Open source makes it possible for RiskSpan to expand on the tools available in the financial services space. For example, a leading cash flow analytics software firm that offers several proprietary solutions in modeling structured finance transactions lacks the full functionality RiskSpan was seeking.  Seeking to reduce licensing fees and gain flexibility in structuring deals, RiskSpan developed deal cashflow programs in Python for STACR, CAS, CIRT, and other consumer lending deals. The flexibility of Python allowed us to choose our own formatted cashflows and build different functionalities into the software. Python, unlike closed source applications, allowed us to focus on innovating ways to interact with the cash flow waterfall.

Disadvantages of Open Source Programs

Deploying open source solutions also carries intrinsic challenges. While users may have a conceptual understanding of the task at hand, knowing which tools yield correct results, whether derived from open or closed source, is another dimension to consider. Different parameters may be set as default, new limitations may arise during development, or code structures may be entirely different. Different challenges may arise from translating a closed source program to an open source platform. Introducing open source requires new controls, requirements, and development methods.
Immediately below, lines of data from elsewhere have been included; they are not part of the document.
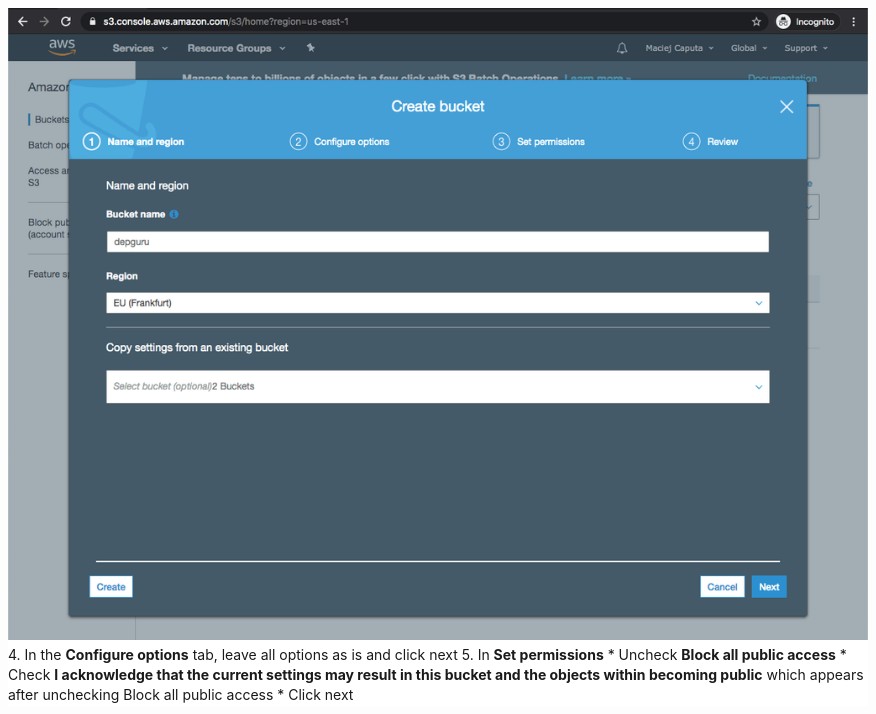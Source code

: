 ![Aws console 1](/assets/2020-06-19-aws-for-beginners/1.png)
4. In the **Configure options** tab, leave all options as is and click next
5. In **Set permissions**
    * Uncheck **Block all public access**
    * Check **I acknowledge that the current settings may result in this bucket and the objects within becoming public** which appears after unchecking Block all public access
    * Click next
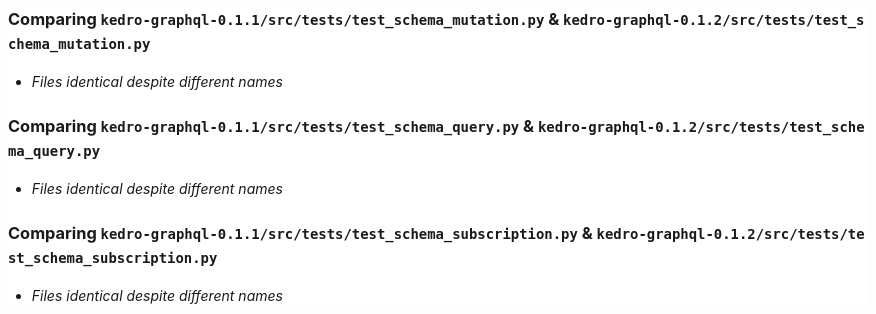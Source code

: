 ### Comparing `kedro-graphql-0.1.1/src/tests/test_schema_mutation.py` & `kedro-graphql-0.1.2/src/tests/test_schema_mutation.py`

 * *Files identical despite different names*

### Comparing `kedro-graphql-0.1.1/src/tests/test_schema_query.py` & `kedro-graphql-0.1.2/src/tests/test_schema_query.py`

 * *Files identical despite different names*

### Comparing `kedro-graphql-0.1.1/src/tests/test_schema_subscription.py` & `kedro-graphql-0.1.2/src/tests/test_schema_subscription.py`

 * *Files identical despite different names*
Redundant code is an issue that might arise if a firm does not strategically use open source. Across different departments, functionally equivalent tools may be derived from distinct packages or code libraries. There are several packages offering the ability to run a linear regression, for example. However, there may be nuanced differences in the initial setup or syntax of the function that can propagate problems down the line. In addition to the redundant code, users must be wary of “forking” where the development community splits on an open source application. For example, R develops multiple packages performing the same task/calculations, sometimes derived from the same code base, but users must be cognizant that the package is not abandoned by developers.

Users must also take care to track the changes and evolution of open source programs. The core calculations of commonly used functions or those specific to regular tasks can change. Maintaining a working understanding of these functions in the face of continual modification is crucial to ensure consistent output. Open source documentation is frequently lacking. In financial services, this can be problematic when seeking to demonstrate a clear audit trail for regulators. Tracking that the right function is being sourced from a specific package or repository of authored functions, as opposed to another function, which may have an identical name, sets up blocks on unfettered usage of these functions within code. Proprietary software, on the other hand, provides a static set of tools, which allows analysts to more easily determine how legacy code has worked over time.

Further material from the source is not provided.